Skoss* sur l’aire d’accueil autorisé avec ses chiens Laïka et Laïko.

Skoss*, Dave* et Marc* vivent depuis environ 1 an sur l’aire d’accueil solidaire ouverte en novembre 2020, quai Deschamps, sur la rive droite bordelaise. Sous leurs tentes, chacun partage ses inquiétudes : ils devront quitter le campement avant septembre 2024.

Une annonce faite à l’occasion du conseil de quartier de Bastide, qui s’est tenu le lundi 3 juin 2024, où les riverains et riveraines du quai Deschamps ont interrogé la municipalité sur le sort de l’aire initialement située au niveau du pont Saint-Jean. En septembre 2023, une pétition de riverains avait vu le jour pour demander la fin du campement regroupant plusieurs sans-abri. 

Échéance à septembre 2024

Harmonie Lecerf-Meunier, adjointe au Maire en charge de l’accès aux droits et des solidarités et vice-présidente du Centre Communal d’Action Sociale de Bordeaux (CCAS) a indiqué que la résorption de l’aire d’accueil solidaire s’achèvera d’ici le mois de septembre 2024. En parallèle, le parc a été inscrit en prioritaire sur la plateforme ministérielle pour la résorption des bidonvilles.

Cette aire a été mise en place pendant le second confinement, en novembre 2020, par deux associations, La Maraude du Cœur et Les Gratuits Gironde Solidarité, avant d’être encadrée par la mairie et le CCAS. Cette expérimentation, qui devait durer un an, s’est finalement prolongée.

Les associations, comme les sans-abri, savent que la résorption est en cours de préparation. Un diagnostic social est en train d’être réalisé afin de trouver une solution adaptée à chacun et chacune. Mais pour Estelle Morizot, fondatrice de La Maraude du Cœur, le délai est « court » pour trouver des solutions de relogement :

« Comment on va faire pour reloger 50 personnes comme ça ? Surtout en période d’été où les services tournent au ralenti… Je ne me satisferai pas d’une solution pour seulement 60% des sans-abri. »

Inquiétudes

Elle fait référence au critère national qui permet de qualifier une résorption de bidonville réussie lorsque 60% des personnes ont trouvé une solution. Selon la militante associative, les structures d’accueil n’étant pas en capacité d’accueillir tout le monde, il est toujours nécessaire de mener une expérimentation contre le sans-abrisme à plus grande échelle.

« Ici, ils peuvent dormir sans avoir peur de la police, décrit Estelle Morizot. Ils peuvent y laisser leurs affaires et leurs chiens pendant qu’ils vont travailler, qu’ils vont faire la manche ou qu’ils ont des rendez-vous avec les assistantes sociales. » 

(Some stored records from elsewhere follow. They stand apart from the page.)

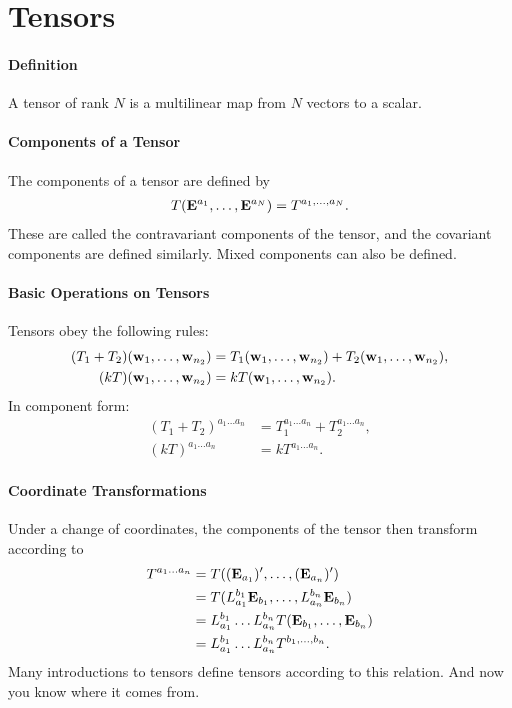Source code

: \section{Tensors}

\paragraph{Definition}
A tensor of rank $N$ is a multilinear map from $N$ vectors to a scalar.

\paragraph{Components of a Tensor}
The components of a tensor are defined by
\begin{align*}
	T(\vb{E}^{a_{1}}, \dots, \vb{E}^{a_{N}}) = T^{a_{1}, \dots, a_{N}}.
\end{align*}
These are called the contravariant components of the tensor, and the covariant components are defined similarly. Mixed components can also be defined.

\paragraph{Basic Operations on Tensors}
Tensors obey the following rules:
\begin{align*}
	(T_{1} + T_{2})(\vb{w}_{1}, \dots, \vb{w}_{n_{2}}) &= T_{1}(\vb{w}_{1}, \dots, \vb{w}_{n_{2}}) + T_{2}(\vb{w}_{1}, \dots, \vb{w}_{n_{2}}), \\
	(kT)(\vb{w}_{1}, \dots, \vb{w}_{n_{2}})            &= kT(\vb{w}_{1}, \dots, \vb{w}_{n_{2}}).
\end{align*}
In component form:
\begin{align*}
	(T_{1} + T_{2})^{a_{1}\dots a_{n}} &= T_{1}^{a_{1}\dots a_{n}} + T_{2}^{a_{1}\dots a_{n}}, \\
	(kT)^{a_{1}\dots a_{n}}            &= kT^{a_{1}\dots a_{n}}.
\end{align*}

\paragraph{Coordinate Transformations}
Under a change of coordinates, the components of the tensor then transform according to
\begin{align*}
	T^{a_{1}\dots a_{n}} &= T((\vb{E}_{a_{1}})', \dots, (\vb{E}_{a_{n}})') \\
	                     &= T(L_{a_{1}}^{b_{1}}\vb{E}_{b_{1}}, \dots, L_{a_{n}}^{b_{n}}\vb{E}_{b_{n}}) \\
	                     &= L_{a_{1}}^{b_{1}}\dots L_{a_{n}}^{b_{n}}T(\vb{E}_{b_{1}}, \dots, \vb{E}_{b_{n}}) \\
	                     &= L_{a_{1}}^{b_{1}}\dots L_{a_{n}}^{b_{n}}T^{b_{1}, \dots, b_{n}}.
\end{align*}
Many introductions to tensors define tensors according to this relation. And now you know where it comes from.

Pour autant, la responsable associative n’est pas « dupe » :

« Oui ce n’est pas idéal et oui le mieux serait qu’ils soient relogés. Mais en réalité, sans accueil solidaire, ils dorment rue “Sainte-Cat” sur des bouts de cartons et sans dignité. Évidemment ça n’a pas vocation à rester ad vitam aeternam, mais sans politique publique du sans-abrisme, qui est une prérogative de l’Etat, on n’a pas vraiment le choix. »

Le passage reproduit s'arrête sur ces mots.